Collected data:
◇ ◇ ◇

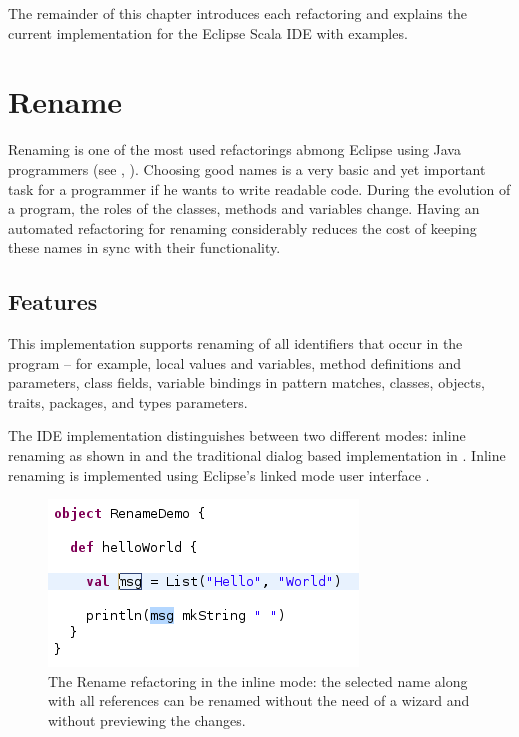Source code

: \documentclass[10pt,a4paper,oneside]{scrreprt}
\begin{document}
The remainder of this chapter introduces each refactoring and explains the current implementation for the Eclipse Scala IDE with examples. 

\section{Rename}

Renaming is one of the most used refactorings abmong Eclipse using Java programmers (see \cite{RefactoringStudy}, \cite{RefactoringInEclipse}). Choosing good names is a very basic and yet important task for a programmer if he wants to write readable code. During the evolution of a program, the roles of the classes, methods and variables change. Having an automated refactoring for renaming considerably reduces the cost of keeping these names in sync with their functionality.

\subsection{Features}

This implementation supports renaming of all identifiers that occur in the program -- for example, local values and variables, method definitions and parameters, class fields, variable bindings in pattern matches, classes, objects, traits, packages, and types parameters.

The IDE implementation distinguishes between two different modes: inline renaming as shown in  and the traditional dialog based implementation in . Inline renaming is implemented using Eclipse's linked mode user interface \cite{LinkedUI}.

\begin{figure}
  \centering
  \includegraphics[width=0.5\linewidth]{rename_screenshot_1.png}
  \caption{The Rename refactoring in the inline mode: the selected name along with all references can be renamed without the need of a wizard and without previewing the changes.}
  \label{figure:rename-screenshot-1}
\end{figure}
\end{document}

◇ ◇ ◇

Directions
What lines in the entries above include the string "figure"? Return each one.

Response below
\begin{figure}
  \label{figure:rename-screenshot-1}
\end{figure}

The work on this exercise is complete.